Many carers are struggling to access supports in their own right and say they are worse off under the National Disability Insurance Scheme, Carers Australia has told a Productivity Commission review.

The peak body said assistance for carers should be a central concern in addressing the sustainability of the $22 billion scheme as unpaid carers continued to provide the most care to NDIS participants and the formal disability workforce faced ongoing shortages.

There should be greater recognition of the contribution of carers to the NDIS and the government should implement an integrated carer support services system, Carers Australia told the PC study into the NDIS costs.

The Department of Social Services is currently developing a proposed model for government consideration.
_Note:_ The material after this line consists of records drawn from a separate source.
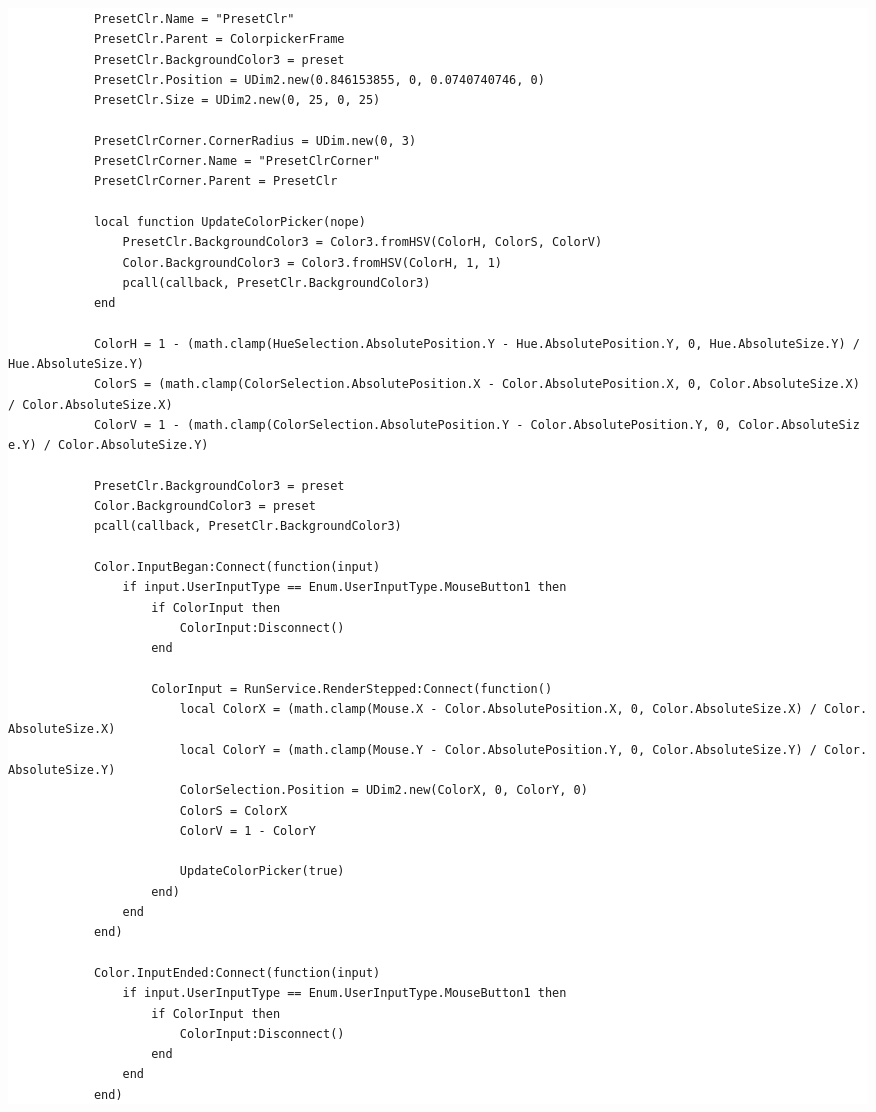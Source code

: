 				PresetClr.Name = "PresetClr"
				PresetClr.Parent = ColorpickerFrame
				PresetClr.BackgroundColor3 = preset
				PresetClr.Position = UDim2.new(0.846153855, 0, 0.0740740746, 0)
				PresetClr.Size = UDim2.new(0, 25, 0, 25)

				PresetClrCorner.CornerRadius = UDim.new(0, 3)
				PresetClrCorner.Name = "PresetClrCorner"
				PresetClrCorner.Parent = PresetClr

				local function UpdateColorPicker(nope)
					PresetClr.BackgroundColor3 = Color3.fromHSV(ColorH, ColorS, ColorV)
					Color.BackgroundColor3 = Color3.fromHSV(ColorH, 1, 1)
					pcall(callback, PresetClr.BackgroundColor3)
				end

				ColorH = 1 - (math.clamp(HueSelection.AbsolutePosition.Y - Hue.AbsolutePosition.Y, 0, Hue.AbsoluteSize.Y) / Hue.AbsoluteSize.Y)
				ColorS = (math.clamp(ColorSelection.AbsolutePosition.X - Color.AbsolutePosition.X, 0, Color.AbsoluteSize.X) / Color.AbsoluteSize.X)
				ColorV = 1 - (math.clamp(ColorSelection.AbsolutePosition.Y - Color.AbsolutePosition.Y, 0, Color.AbsoluteSize.Y) / Color.AbsoluteSize.Y)

				PresetClr.BackgroundColor3 = preset
				Color.BackgroundColor3 = preset
				pcall(callback, PresetClr.BackgroundColor3)

				Color.InputBegan:Connect(function(input)
					if input.UserInputType == Enum.UserInputType.MouseButton1 then
						if ColorInput then
							ColorInput:Disconnect()
						end

						ColorInput = RunService.RenderStepped:Connect(function()
							local ColorX = (math.clamp(Mouse.X - Color.AbsolutePosition.X, 0, Color.AbsoluteSize.X) / Color.AbsoluteSize.X)
							local ColorY = (math.clamp(Mouse.Y - Color.AbsolutePosition.Y, 0, Color.AbsoluteSize.Y) / Color.AbsoluteSize.Y)
							ColorSelection.Position = UDim2.new(ColorX, 0, ColorY, 0)
							ColorS = ColorX
							ColorV = 1 - ColorY

							UpdateColorPicker(true)
						end)
					end
				end)

				Color.InputEnded:Connect(function(input)
					if input.UserInputType == Enum.UserInputType.MouseButton1 then
						if ColorInput then
							ColorInput:Disconnect()
						end
					end
				end)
If implemented, the services would target unpaid carers supporting people both over and under 65.

Carers not seeing benefits from NDIS

A recent survey of family and friend carers conducted by Carers ACT found 82 per cent of carers reported the NDIS did not increase a carer’s time out from their caring role and inclusion of services to provide carers with a break was variable in NDIS plans.

The majority (63 per cent) of survey respondents also said the time spent managing the support needs of the person they cared for had increased.

Similarly, an independent evaluation of the NDIS conducted by Flinders University found that many family members and carers of NDIS participants were unable to take adequate breaks from providing support and that they could not access carer support consistently.

Carers Australia said many carers and NDIS participants were struggling to navigate the disability services system and there was a need for more support coordination to help operationalise NDIS plans.

The allocation of support coordination is consistently being denied to anyone who does not fit the NDIA’s “limited definition” of complex, Carers Australia said.

The PC review is ongoing and is scheduled to release a final report in September.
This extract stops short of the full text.